Qui n’a jamais été insatisfait de son travail à un moment donné et n’a pas rêvé de tout plaquer pour changer complètement de vie et de paysage ? C’est ce que décide de faire Théo. Le roman repose sur le contraste qui existe entre la vie en ville, décrite comme superficielle et ne permettant pas de s’accomplir, et la vie en région faite de relations plus humaines. On peut évidemment dénoncer le parti pris de Gabriel Anctil dont le personnage renie son ancienne vie à Montréal. Mais il faut aussi reconnaître à l’auteur sa volonté de ne pas livrer une vision carte postale de la vie en région au Québec : il pointe du doigt de nombreux côtés négatifs de la vie en milieu rural.

J’ai eu du mal à croire à ce personnage qui s’exile et coupe les ponts avec son ancienne vie et ses amis. Certes il est possible qu’une personne qui a tout pour être heureuse (travail, maison, reconnaissance, amour) s’avère insatisfaite. Mais ce que je conçois mal c’est sa rupture rapide et définitive avec son ancienne vie. Je trouve peu vraisemblable l’absence de doute de la part d’une personne avec un profil intellectuel comme le personnage principal.

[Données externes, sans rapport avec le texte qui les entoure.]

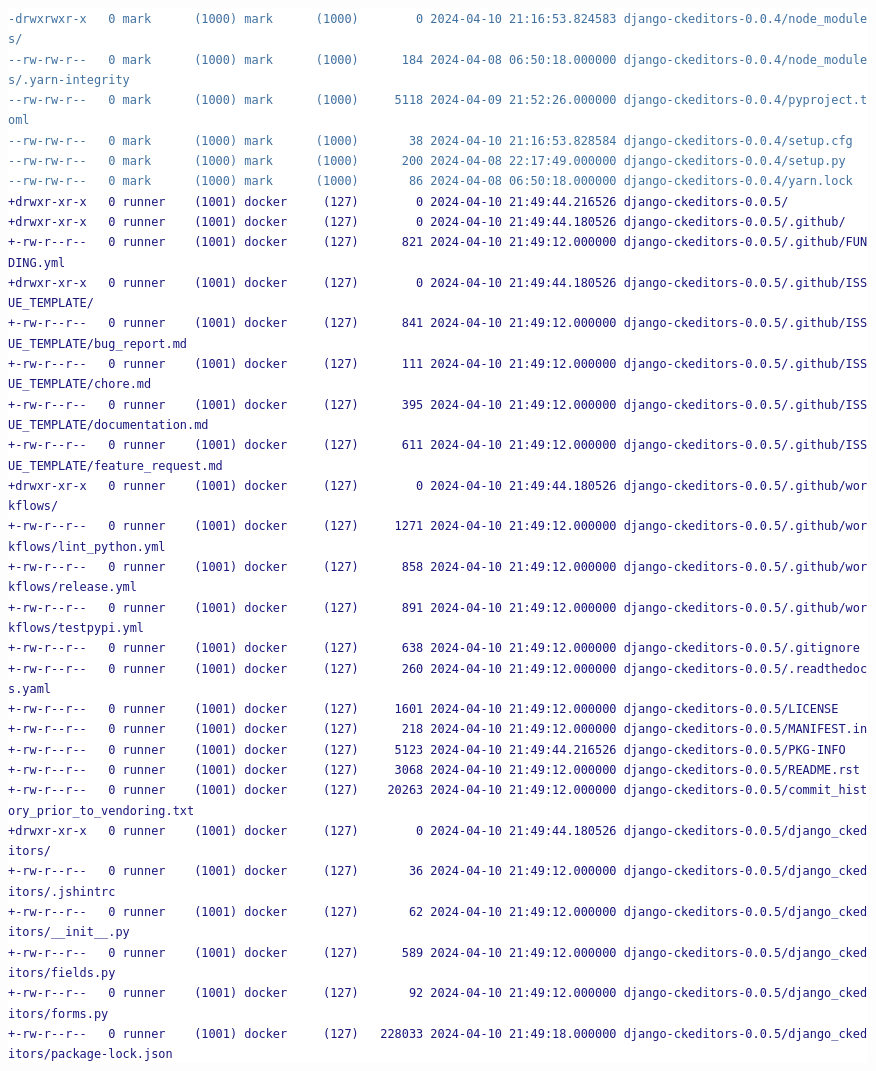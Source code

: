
 ```diff
-drwxrwxr-x   0 mark      (1000) mark      (1000)        0 2024-04-10 21:16:53.824583 django-ckeditors-0.0.4/node_modules/
--rw-rw-r--   0 mark      (1000) mark      (1000)      184 2024-04-08 06:50:18.000000 django-ckeditors-0.0.4/node_modules/.yarn-integrity
--rw-rw-r--   0 mark      (1000) mark      (1000)     5118 2024-04-09 21:52:26.000000 django-ckeditors-0.0.4/pyproject.toml
--rw-rw-r--   0 mark      (1000) mark      (1000)       38 2024-04-10 21:16:53.828584 django-ckeditors-0.0.4/setup.cfg
--rw-rw-r--   0 mark      (1000) mark      (1000)      200 2024-04-08 22:17:49.000000 django-ckeditors-0.0.4/setup.py
--rw-rw-r--   0 mark      (1000) mark      (1000)       86 2024-04-08 06:50:18.000000 django-ckeditors-0.0.4/yarn.lock
+drwxr-xr-x   0 runner    (1001) docker     (127)        0 2024-04-10 21:49:44.216526 django-ckeditors-0.0.5/
+drwxr-xr-x   0 runner    (1001) docker     (127)        0 2024-04-10 21:49:44.180526 django-ckeditors-0.0.5/.github/
+-rw-r--r--   0 runner    (1001) docker     (127)      821 2024-04-10 21:49:12.000000 django-ckeditors-0.0.5/.github/FUNDING.yml
+drwxr-xr-x   0 runner    (1001) docker     (127)        0 2024-04-10 21:49:44.180526 django-ckeditors-0.0.5/.github/ISSUE_TEMPLATE/
+-rw-r--r--   0 runner    (1001) docker     (127)      841 2024-04-10 21:49:12.000000 django-ckeditors-0.0.5/.github/ISSUE_TEMPLATE/bug_report.md
+-rw-r--r--   0 runner    (1001) docker     (127)      111 2024-04-10 21:49:12.000000 django-ckeditors-0.0.5/.github/ISSUE_TEMPLATE/chore.md
+-rw-r--r--   0 runner    (1001) docker     (127)      395 2024-04-10 21:49:12.000000 django-ckeditors-0.0.5/.github/ISSUE_TEMPLATE/documentation.md
+-rw-r--r--   0 runner    (1001) docker     (127)      611 2024-04-10 21:49:12.000000 django-ckeditors-0.0.5/.github/ISSUE_TEMPLATE/feature_request.md
+drwxr-xr-x   0 runner    (1001) docker     (127)        0 2024-04-10 21:49:44.180526 django-ckeditors-0.0.5/.github/workflows/
+-rw-r--r--   0 runner    (1001) docker     (127)     1271 2024-04-10 21:49:12.000000 django-ckeditors-0.0.5/.github/workflows/lint_python.yml
+-rw-r--r--   0 runner    (1001) docker     (127)      858 2024-04-10 21:49:12.000000 django-ckeditors-0.0.5/.github/workflows/release.yml
+-rw-r--r--   0 runner    (1001) docker     (127)      891 2024-04-10 21:49:12.000000 django-ckeditors-0.0.5/.github/workflows/testpypi.yml
+-rw-r--r--   0 runner    (1001) docker     (127)      638 2024-04-10 21:49:12.000000 django-ckeditors-0.0.5/.gitignore
+-rw-r--r--   0 runner    (1001) docker     (127)      260 2024-04-10 21:49:12.000000 django-ckeditors-0.0.5/.readthedocs.yaml
+-rw-r--r--   0 runner    (1001) docker     (127)     1601 2024-04-10 21:49:12.000000 django-ckeditors-0.0.5/LICENSE
+-rw-r--r--   0 runner    (1001) docker     (127)      218 2024-04-10 21:49:12.000000 django-ckeditors-0.0.5/MANIFEST.in
+-rw-r--r--   0 runner    (1001) docker     (127)     5123 2024-04-10 21:49:44.216526 django-ckeditors-0.0.5/PKG-INFO
+-rw-r--r--   0 runner    (1001) docker     (127)     3068 2024-04-10 21:49:12.000000 django-ckeditors-0.0.5/README.rst
+-rw-r--r--   0 runner    (1001) docker     (127)    20263 2024-04-10 21:49:12.000000 django-ckeditors-0.0.5/commit_history_prior_to_vendoring.txt
+drwxr-xr-x   0 runner    (1001) docker     (127)        0 2024-04-10 21:49:44.180526 django-ckeditors-0.0.5/django_ckeditors/
+-rw-r--r--   0 runner    (1001) docker     (127)       36 2024-04-10 21:49:12.000000 django-ckeditors-0.0.5/django_ckeditors/.jshintrc
+-rw-r--r--   0 runner    (1001) docker     (127)       62 2024-04-10 21:49:12.000000 django-ckeditors-0.0.5/django_ckeditors/__init__.py
+-rw-r--r--   0 runner    (1001) docker     (127)      589 2024-04-10 21:49:12.000000 django-ckeditors-0.0.5/django_ckeditors/fields.py
+-rw-r--r--   0 runner    (1001) docker     (127)       92 2024-04-10 21:49:12.000000 django-ckeditors-0.0.5/django_ckeditors/forms.py
+-rw-r--r--   0 runner    (1001) docker     (127)   228033 2024-04-10 21:49:18.000000 django-ckeditors-0.0.5/django_ckeditors/package-lock.json
```
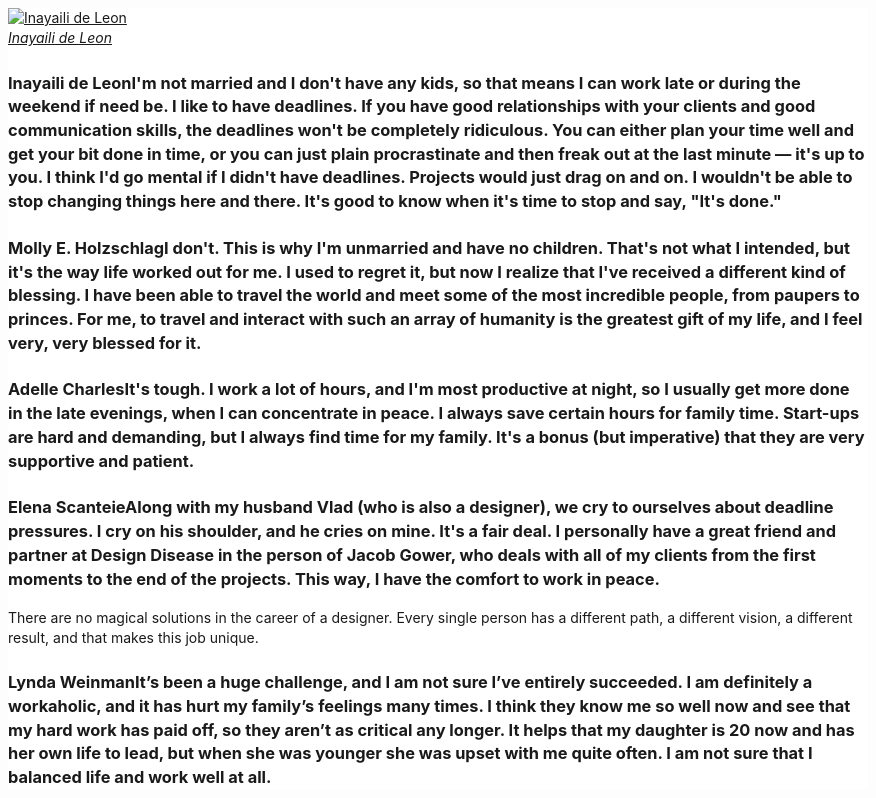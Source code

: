 [![Inayaili de Leon](https://archive.smashing.media/assets/344dbf88-fdf9-42bb-adb4-46f01eedd629/f4aee0c5-b438-4aa6-9a4d-cc4b03986231/inayaili-de-leon.jpg)](https://yaili.com/)  
_[Inayaili de Leon](https://yaili.com/)_

### Inayaili de LeonI'm not married and I don't have any kids, so that means I can work late or during the weekend if need be. I like to have deadlines. If you have good relationships with your clients and good communication skills, the deadlines won't be completely ridiculous. You can either plan your time well and get your bit done in time, or you can just plain procrastinate and then freak out at the last minute — it's up to you. I think I'd go mental if I didn't have deadlines. Projects would just drag on and on. I wouldn't be able to stop changing things here and there. It's good to know when it's time to stop and say, "It's done."

### Molly E. HolzschlagI don't. This is why I'm unmarried and have no children. That's not what I intended, but it's the way life worked out for me. I used to regret it, but now I realize that I've received a different kind of blessing. I have been able to travel the world and meet some of the most incredible people, from paupers to princes. For me, to travel and interact with such an array of humanity is the greatest gift of my life, and I feel very, very blessed for it.</p>

### Adelle CharlesIt's tough. I work a lot of hours, and I'm most productive at night, so I usually get more done in the late evenings, when I can concentrate in peace. I always save certain hours for family time. Start-ups are hard and demanding, but I always find time for my family. It's a bonus (but imperative) that they are very supportive and patient.</p>

### Elena ScanteieAlong with my husband Vlad (who is also a designer), we cry to ourselves about deadline pressures. I cry on his shoulder, and he cries on mine. It's a fair deal. I personally have a great friend and partner at Design Disease in the person of Jacob Gower, who deals with all of my clients from the first moments to the end of the projects. This way, I have the comfort to work in peace.

There are no magical solutions in the career of a designer. Every single person has a different path, a different vision, a different result, and that makes this job unique.</p>

### Lynda WeinmanIt’s been a huge challenge, and I am not sure I’ve entirely succeeded. I am definitely a workaholic, and it has hurt my family’s feelings many times. I think they know me so well now and see that my hard work has paid off, so they aren’t as critical any longer. It helps that my daughter is 20 now and has her own life to lead, but when she was younger she was upset with me quite often. I am not sure that I balanced life and work well at all.</p>
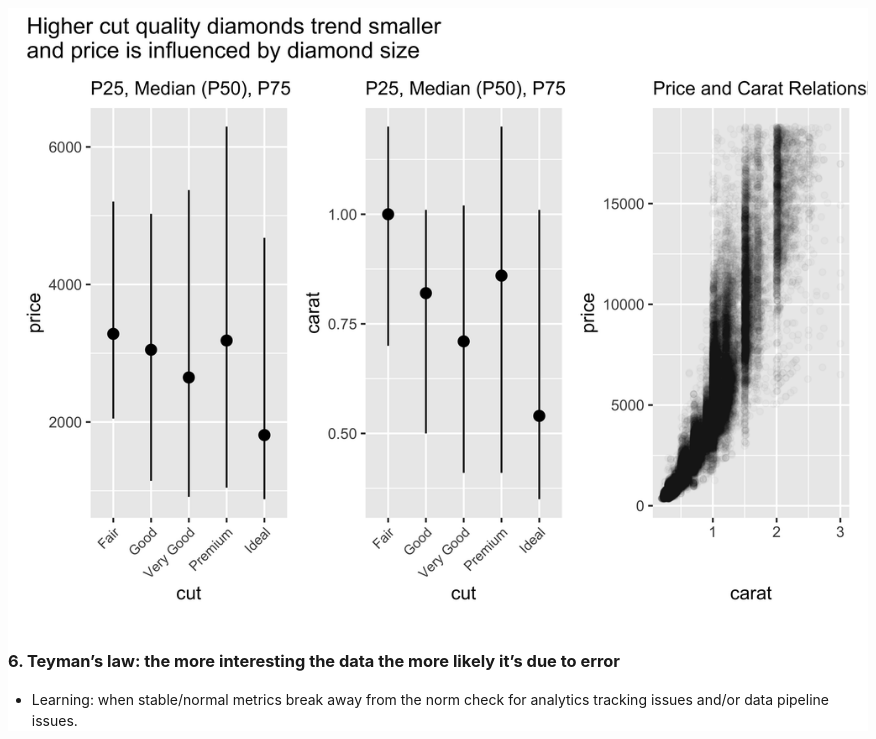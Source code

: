 ![](analysis_scenarios_files/figure-gfm/unnamed-chunk-8-1.png)

### 6. Teyman’s law: the more interesting the data the more likely it’s due to error

- Learning: when stable/normal metrics break away from the norm check
  for analytics tracking issues and/or data pipeline issues.
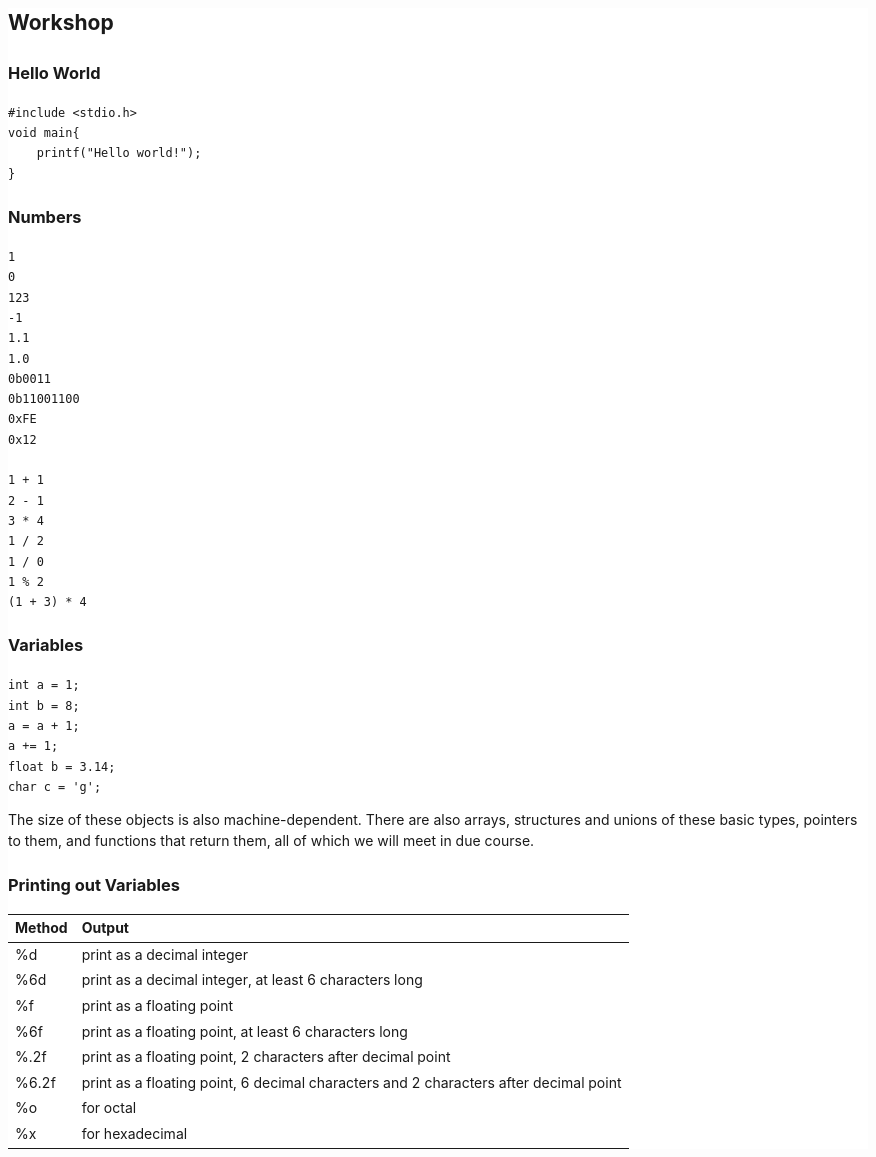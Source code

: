 ## Workshop

### Hello World
```c_cpp
#include <stdio.h>
void main{
    printf("Hello world!");
}
```

### Numbers
```c_cpp
1
0
123
-1
1.1
1.0
0b0011
0b11001100
0xFE
0x12

1 + 1
2 - 1
3 * 4
1 / 2
1 / 0
1 % 2
(1 + 3) * 4
```

### Variables
```c_cpp
int a = 1;
int b = 8;
a = a + 1;
a += 1;
float b = 3.14;
char c = 'g';
```

The size of these objects is also machine-dependent. There are also arrays, structures and unions of these basic types, pointers to them, and functions that return them, all of which we will meet in due course.

### Printing out Variables

| Method | Output |
|:---------|:-----|
| %d | print as a decimal integer|
| %6d | print as a decimal integer, at least 6 characters long |
|%f| print as a floating point|
|%6f| print as a floating point, at least 6 characters long|
|%.2f|print as a floating point, 2 characters after decimal point |
|%6.2f| print as a floating point, 6 decimal characters and 2 characters after decimal point|
| %o | for octal|
| %x | for hexadecimal|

Le roman compte par ailleurs ce que je considère comme des clichés ou du moins des idées reçues sur la vie à Montréal et sur la vie dans les régions. La fin abrupte est un autre aspect qui m’a laissé sur ma faim : l’auteur nous laisse sur une notion de liberté aux contours mal dégrossis : la liberté n’est-elle que pouvoir tout envoyer promener et vivre sans attaches ?

Malgré tout, Sur la 132 est un véritable page turner. J’ai aimé le récit émaillé d’histoires secondaires et de récits à tiroirs. Le questionnement est actuel et me touche : que faire de sa vie ? Faut-il se laisser enfermer dans une trajectoire professionnelle aussi riche en succès soit elle ? Gabriel Anctil pose de bonnes questions sur les relations humaines que ce soit en amour ou en amitié.